Further, the package TALYSeval
must be installed on the computing nodes of the cluster and a
shared network file system availabe used for communication.
In order to install the package with all its dependencies, execute the following commands in a terminal:
mkdir inst
cd inst
git clone https://github.com/gschnabel/interactiveSSH.git
git clone https://github.com/gschnabel/rsyncFacility.git
git clone https://github.com/gschnabel/remoteFunctionSSH.git
git clone https://github.com/gschnabel/clusterSSH.git
git clone https://github.com/gschnabel/clusterTALYS.git
git clone https://github.com/gschnabel/TALYSeval.git
R CMD INSTALL interactiveSSH
R CMD INSTALL rsyncFacility.git
R CMD INSTALL remoteFunctionSSH
R CMD INSTALL clusterSSH
R CMD INSTALL clusterTALYS
R CMD INSTALL TALYSeval
Further, R must be installed on the cluster and the package TALYSeval installed there.
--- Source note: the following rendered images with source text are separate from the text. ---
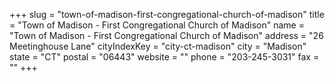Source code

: +++
slug = "town-of-madison-first-congregational-church-of-madison"
title = "Town of Madison - First Congregational Church of Madison"
name = "Town of Madison - First Congregational Church of Madison"
address = "26 Meetinghouse Lane"
cityIndexKey = "city-ct-madison"
city = "Madison"
state = "CT"
postal = "06443"
website = ""
phone = "203-245-3031"
fax = ""
+++
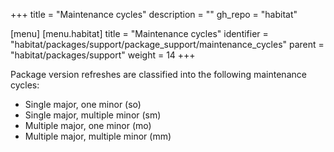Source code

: +++
title = "Maintenance cycles"
description = ""
gh_repo = "habitat"

[menu]
  [menu.habitat]
    title = "Maintenance cycles"
    identifier = "habitat/packages/support/package_support/maintenance_cycles"
    parent = "habitat/packages/support"
    weight = 14
+++

Package version refreshes are classified into the following maintenance cycles:

- Single major, one minor (so)
- Single major, multiple minor (sm)
- Multiple major, one minor (mo)
- Multiple major, multiple minor (mm)
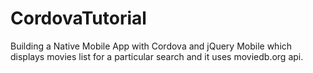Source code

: # CordovaTutorial
Building a Native Mobile App with Cordova and jQuery Mobile which displays movies list for a particular search and it uses moviedb.org api.
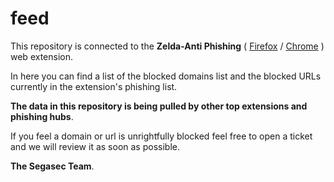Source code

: # feed 
This repository is connected to the **Zelda-Anti Phishing** ( [Firefox](https://addons.mozilla.org/en-US/firefox/addon/zelda-anti-phishing/) / [Chrome](https://chrome.google.com/webstore/search/zelda%20anti%20phishing) ) web extension. 

In here you can find a list of the blocked domains list and the blocked URLs currently in the extension's phishing list. 

**The data in this repository is being pulled by other top extensions and phishing hubs**. 

If you feel a domain or url is unrightfully blocked feel free to open a ticket and we will review it as soon as possible. 

**The Segasec Team**.
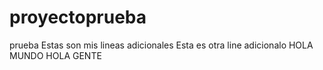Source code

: # proyectoprueba
prueba
Estas son mis lineas adicionales
Esta es otra line adicionalo
HOLA MUNDO
HOLA GENTE
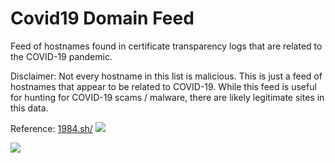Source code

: # Covid19 Domain Feed

Feed of hostnames found in certificate transparency logs that are related to the COVID-19 pandemic.

Disclaimer:
Not every hostname in this list is malicious. This is just a feed of hostnames that appear
to be related to COVID-19. While this feed is useful for hunting for COVID-19 scams / malware,
there are likely legitimate sites in this data.

Reference: [1984.sh/](https://1984.sh/covid19-domains-feed.txt)
![ ](https://pbs.twimg.com/media/ETKuVlIXQAAttwv?format=jpg&name=large)

![](https://pbs.twimg.com/media/ETO0L5eWAAIAEnY?format=jpg&name=large)



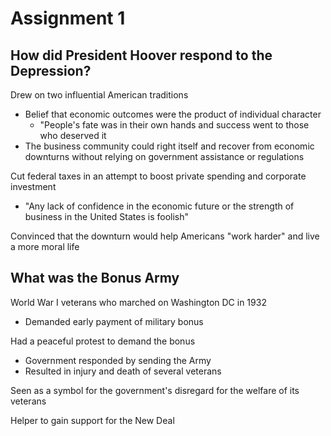 # Assignment 1

## How did President Hoover respond to the Depression?

Drew on two influential American traditions
- Belief that economic outcomes were the product of individual character
    - "People's fate was in their own hands and success went to those who
      deserved it
- The business community could right itself and recover from economic downturns
  without relying on government assistance or regulations

Cut federal taxes in an attempt to boost private spending and corporate investment
- "Any lack of confidence in the economic future or the strength of business
  in the United States is foolish"

Convinced that the downturn would help Americans "work harder" and live a more moral life

## What was the Bonus Army

World War I veterans who marched on Washington DC in 1932
- Demanded early payment of military bonus

Had a peaceful protest to demand the bonus
- Government responded by sending the Army
- Resulted in injury and death of several veterans

Seen as a symbol for the government's disregard for the welfare of its veterans

Helper to gain support for the New Deal
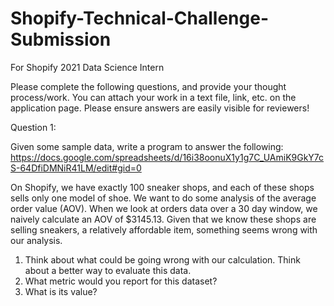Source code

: # Shopify-Technical-Challenge-Submission
For Shopify 2021 Data Science Intern

Please complete the following questions, and provide your thought process/work. You can attach your work in a text file, link, etc. on the application page. Please ensure answers are easily visible for reviewers!


Question 1:

Given some sample data, write a program to answer the following: https://docs.google.com/spreadsheets/d/16i38oonuX1y1g7C_UAmiK9GkY7cS-64DfiDMNiR41LM/edit#gid=0

On Shopify, we have exactly 100 sneaker shops, and each of these shops sells only one model of shoe. We want to do some analysis of the average order value (AOV). When we look at orders data over a 30 day window, we naively calculate an AOV of $3145.13. Given that we know these shops are selling sneakers, a relatively affordable item, something seems wrong with our analysis. 

1. Think about what could be going wrong with our calculation. Think about a better way to evaluate this data. 
2. What metric would you report for this dataset?
3. What is its value?
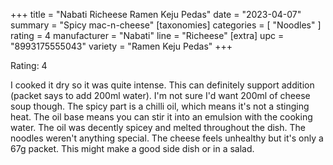 +++
title = "Nabati Richeese Ramen Keju Pedas"
date = "2023-04-07"
summary = "Spicy mac-n-cheese"
[taxonomies]
categories = [ "Noodles" ]
rating = 4
manufacturer = "Nabati"
line = "Richeese"
[extra]
upc = "8993175555043"
variety = "Ramen Keju Pedas"
+++

Rating: 4

I cooked it dry so it was quite intense.
This can definitely support addition (packet says to add 200ml water).
I'm not sure I'd want 200ml of cheese soup though.
The spicy part is a chilli oil, which means it's not a stinging heat.
The oil base means you can stir it into an emulsion with the cooking water.
The oil was decently spicey and melted throughout the dish.
The noodles weren't anything special.
The cheese feels unhealthy but it's only a 67g packet.
This might make a good side dish or in a salad.
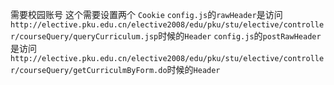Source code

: 需要校园账号
这个需要设置两个 `Cookie`
`config.js`的`rawHeader`是访问`http://elective.pku.edu.cn/elective2008/edu/pku/stu/elective/controller/courseQuery/queryCurriculum.jsp`时候的`Header`
`config.js`的`postRawHeader`是访问 `http://elective.pku.edu.cn/elective2008/edu/pku/stu/elective/controller/courseQuery/getCurriculmByForm.do`时候的`Header`
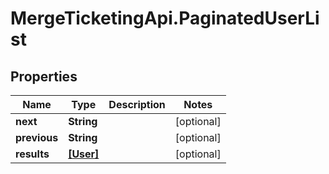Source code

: # MergeTicketingApi.PaginatedUserList

## Properties

Name | Type | Description | Notes
------------ | ------------- | ------------- | -------------
**next** | **String** |  | [optional] 
**previous** | **String** |  | [optional] 
**results** | [**[User]**](User.md) |  | [optional]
Depending on the cluster configuration, the following on the login node may do the job:
mkdir inst
cd inst
git clone https://github.com/gschnabel/TALYSeval.git
R CMD INSTALL TALYSeval
First, we need to initialize the functionality of
package remoteFunctionSSH
to lauch R functions on
a remote computer (e.g., the login node):
remObj <- initSSH(ssh_login, ssh_pw,
tempdir.loc = calcdir_loc,
tempdir.rem = calcdir_rem)
The variables ssh_login
and ssh_pw
have to be initialized
by the SSH credentials of the user. The variable calcdir_loc
must contain an existing path on the local machine, preferably
empty. The variable calcdir_rem
contains an existing path on the
remote machine, whose content mirrors that of calcdir_loc
.
Next, we need to set up the functionality of the package
clusterSSH
to launch code given as an R function in parallel:
clustObj <- initCluster(functions_multinode, remObj)
The first variable functions_multinode
is part of the clusterSSH
package and contains functions to manage parallel computations on
a cluster of worker nodes with a shared network filesystem but
without a task scheduler, such as the Sun Grid Engine (SGE).
In addition, a script must be manually started on the worker nodes that should participate in computations.
startNodeController_<- remObj$createRemoteFunction(
clustObj$startNodeController,
fun.name = "startNodeController"
)
startNodeController()
The last command will print out a command string, say cmdstr
,
that you should launch on the worker nodes. It may be convenient
idea to execute nohup cmdstr &
instead of just cmdstr
to
install the controller scripts on the worker nodes permanently.
Finally, the functionality of the clusterTALYS
package needs to
be initialized. This can be done via the command
talysClustObj <- initClusterTALYS(clustObj, "talys")
The second argument is for the situation where the talys executable
is in of the directories specified in the environment variable PATH
.
Otherwise, the full path to the executable must be specified.
A calculation can be now launched in the following way (here with 56Fe and the neutron-induced total cross section as an example):
library(data.table)
paramList1 <- list(projectile = "n",
element = "Fe",
mass = 56,
energy = c(1,2,3))
paramList2 <- list(projectile = "p",
element = "Fe",
mass = 56,
energy = c(1,2,3))
outSpec <- data.table(REAC = "CS/TOT",
L1 = seq(1, 3, length = 10),
L2 = 0, L3 = 0)
severalParamLists <- list(paramList1, paramList2)
runObj <- talysClustObj$run(severalParamLists, outSpec)
In this example two calculations are launched in parallel.
The latter function talysClustObj$run
returns immediately
without waiting for the termination of the calculations.
A function that does wait is talysClustObj$eval
.
The termination of the calculations can be checked with
talysClustObj$isRunning
and in case this function
returns FALSE
, results retrieved by
result <- talysClustObj$result(runObj)